Le pilote du projet aura l'agilité nécessaire et la connaissance approfondie des exigences de la CSRD : choisissez le bien.


L'outil approprié

Pour gérer la masse de données et élaborer sans trop de difficultés, un tableur type Excel est peut être un peu léger. En plus de la question de la fiabilisation des données, s'ajoute plusieurs autres qualités ou fonctionnalités de base essentielles :

  • la capacité de gérer les liens avec les parties prenantes à la manière d'un logiciel de CRM (contacts, gestion des questionnaires, relances, procès verbaux des réunions (trace des dialogues entretenus), décisions, résultats obtenus)
  • l'archivage des données et leur sauvegarde (accès pour l'auditeur, évolution et comparabilité des informations au fil des années)
  • le transfert des données vers le système de publication européen ESAP

A cela s'ajoute les fonctionnalités évidentes et classiques de tels outils : multi accès, multi monnaies, classification des données, garantie de confidentailité, etc ...

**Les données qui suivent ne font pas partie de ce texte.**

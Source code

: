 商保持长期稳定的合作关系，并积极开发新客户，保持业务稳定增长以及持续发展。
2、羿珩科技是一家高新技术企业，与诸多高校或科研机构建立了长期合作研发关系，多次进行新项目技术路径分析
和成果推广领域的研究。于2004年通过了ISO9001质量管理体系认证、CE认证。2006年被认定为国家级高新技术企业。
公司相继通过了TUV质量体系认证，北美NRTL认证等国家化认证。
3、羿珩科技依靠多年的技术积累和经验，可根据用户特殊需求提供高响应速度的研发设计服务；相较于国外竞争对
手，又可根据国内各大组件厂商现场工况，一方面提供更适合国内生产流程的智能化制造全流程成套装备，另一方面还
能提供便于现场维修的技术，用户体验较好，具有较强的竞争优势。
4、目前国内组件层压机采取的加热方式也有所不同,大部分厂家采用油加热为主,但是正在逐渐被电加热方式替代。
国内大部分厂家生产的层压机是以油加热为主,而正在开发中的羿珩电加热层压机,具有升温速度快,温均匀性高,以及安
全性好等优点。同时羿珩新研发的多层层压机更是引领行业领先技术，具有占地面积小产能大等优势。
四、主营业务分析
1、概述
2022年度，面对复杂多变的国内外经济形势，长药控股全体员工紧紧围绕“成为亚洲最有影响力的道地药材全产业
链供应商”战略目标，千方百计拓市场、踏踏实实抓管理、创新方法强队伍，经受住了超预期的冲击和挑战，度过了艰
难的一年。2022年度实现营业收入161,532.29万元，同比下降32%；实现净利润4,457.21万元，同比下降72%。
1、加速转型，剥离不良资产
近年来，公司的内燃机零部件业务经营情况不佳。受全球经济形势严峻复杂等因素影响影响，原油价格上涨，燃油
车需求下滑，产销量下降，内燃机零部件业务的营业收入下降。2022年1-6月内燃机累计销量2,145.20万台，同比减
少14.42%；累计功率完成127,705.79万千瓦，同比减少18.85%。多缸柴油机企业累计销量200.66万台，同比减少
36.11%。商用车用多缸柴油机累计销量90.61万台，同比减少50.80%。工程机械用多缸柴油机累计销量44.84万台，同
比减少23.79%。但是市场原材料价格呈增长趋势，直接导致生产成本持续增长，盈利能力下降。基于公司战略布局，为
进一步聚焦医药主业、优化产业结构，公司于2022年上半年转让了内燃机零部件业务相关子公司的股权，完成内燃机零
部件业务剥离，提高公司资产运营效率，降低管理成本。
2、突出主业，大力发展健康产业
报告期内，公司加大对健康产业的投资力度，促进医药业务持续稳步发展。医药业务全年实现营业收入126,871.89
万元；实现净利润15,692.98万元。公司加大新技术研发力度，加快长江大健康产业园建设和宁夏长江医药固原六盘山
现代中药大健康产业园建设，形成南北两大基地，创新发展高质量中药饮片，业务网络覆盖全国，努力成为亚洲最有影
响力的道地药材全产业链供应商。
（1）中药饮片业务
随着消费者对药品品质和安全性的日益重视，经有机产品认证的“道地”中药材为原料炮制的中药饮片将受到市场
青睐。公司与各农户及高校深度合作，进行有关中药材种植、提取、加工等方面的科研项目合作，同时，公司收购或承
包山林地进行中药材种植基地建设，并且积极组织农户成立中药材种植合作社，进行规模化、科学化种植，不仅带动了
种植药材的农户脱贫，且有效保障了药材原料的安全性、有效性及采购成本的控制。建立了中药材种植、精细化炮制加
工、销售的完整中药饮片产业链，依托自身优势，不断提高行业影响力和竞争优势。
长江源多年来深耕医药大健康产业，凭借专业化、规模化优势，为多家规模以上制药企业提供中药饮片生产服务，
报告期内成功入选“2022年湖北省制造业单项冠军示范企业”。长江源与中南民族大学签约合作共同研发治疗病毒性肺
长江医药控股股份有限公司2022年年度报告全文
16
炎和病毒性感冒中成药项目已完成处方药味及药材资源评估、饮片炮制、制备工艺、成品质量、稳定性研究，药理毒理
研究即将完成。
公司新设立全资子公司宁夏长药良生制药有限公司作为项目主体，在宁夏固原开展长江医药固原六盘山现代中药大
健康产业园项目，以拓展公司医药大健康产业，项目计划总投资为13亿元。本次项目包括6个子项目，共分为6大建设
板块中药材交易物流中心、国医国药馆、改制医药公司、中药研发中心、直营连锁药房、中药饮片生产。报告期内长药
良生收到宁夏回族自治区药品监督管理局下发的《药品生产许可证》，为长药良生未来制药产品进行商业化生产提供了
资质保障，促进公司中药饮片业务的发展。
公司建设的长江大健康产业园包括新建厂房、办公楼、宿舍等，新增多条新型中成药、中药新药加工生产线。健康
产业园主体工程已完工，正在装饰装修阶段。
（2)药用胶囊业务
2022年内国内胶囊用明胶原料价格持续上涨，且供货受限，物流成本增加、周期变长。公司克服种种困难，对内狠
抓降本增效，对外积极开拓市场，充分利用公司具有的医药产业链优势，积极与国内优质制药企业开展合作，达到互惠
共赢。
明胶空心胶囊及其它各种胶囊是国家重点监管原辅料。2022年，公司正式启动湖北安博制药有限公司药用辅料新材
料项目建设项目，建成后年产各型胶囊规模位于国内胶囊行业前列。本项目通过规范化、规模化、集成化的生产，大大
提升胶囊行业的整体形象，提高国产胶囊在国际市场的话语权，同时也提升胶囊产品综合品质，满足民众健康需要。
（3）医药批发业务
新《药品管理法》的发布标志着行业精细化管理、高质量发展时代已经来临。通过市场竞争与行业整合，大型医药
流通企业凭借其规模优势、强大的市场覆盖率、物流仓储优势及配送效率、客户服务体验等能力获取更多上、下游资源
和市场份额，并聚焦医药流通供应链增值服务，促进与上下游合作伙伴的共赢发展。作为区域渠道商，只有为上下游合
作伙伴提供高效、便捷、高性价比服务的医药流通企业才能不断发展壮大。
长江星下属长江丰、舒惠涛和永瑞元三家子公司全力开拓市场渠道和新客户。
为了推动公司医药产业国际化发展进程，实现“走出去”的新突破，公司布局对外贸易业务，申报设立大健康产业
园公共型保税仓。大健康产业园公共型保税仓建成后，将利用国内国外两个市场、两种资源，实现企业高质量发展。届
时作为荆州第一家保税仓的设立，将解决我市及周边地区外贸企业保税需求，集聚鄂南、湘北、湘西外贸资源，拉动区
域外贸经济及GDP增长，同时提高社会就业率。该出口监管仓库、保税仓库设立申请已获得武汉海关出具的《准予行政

La méthodologie proposée par l'EFRAG

L'EFRAG qui conçoit et publie les normes, a présenté un guide pour l'élaboration de la matrice de double matérialité, encore sous forme de projet.

Ce guide reprend :

  • les concepts clés
  • les lignes directrices
  • Notion d'importance,
  • Identification des sujets de durabilité
  • Chaîne de valeur
  • Les processus d'analyse de l'Importance financière
  • Les processus d'analyse de l'Importance relative aux impacts
  • La relation entre la dimension financière et la dimension d'impacts


Je reviendrai en détail sur ce guide dès sa parution en version "définitive" dans quelques semaines.

Résumons la méthode

  • 1 - Nommer un pilote du projet
  • 2 - Cartographier l'entreprise
  • 3 - Sensibiliser - Former les équipes
  • 4 - Cartographier la chaîne de valeur amont et la chaîne de valeur aval
  • 5 - Repérer et lister les informations disponibles
  • 6 - Prendre en compte les questions du devoir de vigilance
  • 7 - Lister et hiérarchiser les parties prenantes
  • 8 - Préparer l'approche financière
  • 1 - Préciser la définition du sujet de durabilité évalué.
  • 2 - Évaluer les éléments déclencheurs des effets financiers
  • 2 bis - En déduire les effets financiers importants
  • 3 - Déterminer l’importance financière d’un sujet de durabilité
  • 1 - Impacts sur les flux de trésorerie
  • 2 - Risques ou opportunités affectant les actifs ou passifs comptabilisés
  • 3 - Publication des « capitaux » actuellement utilisés qui contribuent à la création et au maintien de la valeur de l’entreprise (passé)
  • 4 - Publication des « capitaux » utilisés qui contribuent à la création et au maintien de la valeur de l’entreprise (développements futurs)
  • 9 - Préparer l'approche Impacts
  • 10 - Entamer les échanges avec les parties prenantes, puis le dialogue
  • 11 - Cartographier par thèmes ou sous thème
  • 12 - Présenter votre analyse de double matérialité



Au final vous devriez obtenir une jolie matrice qui ressemble un peu à ça

à suivre ...

Un beau casse-tête en perspective ...

mais pour de réelles avancées, et avec de la méthode (beaucoup de méthode) mais aussi du bon sens, cela devrait pouvoir se faire.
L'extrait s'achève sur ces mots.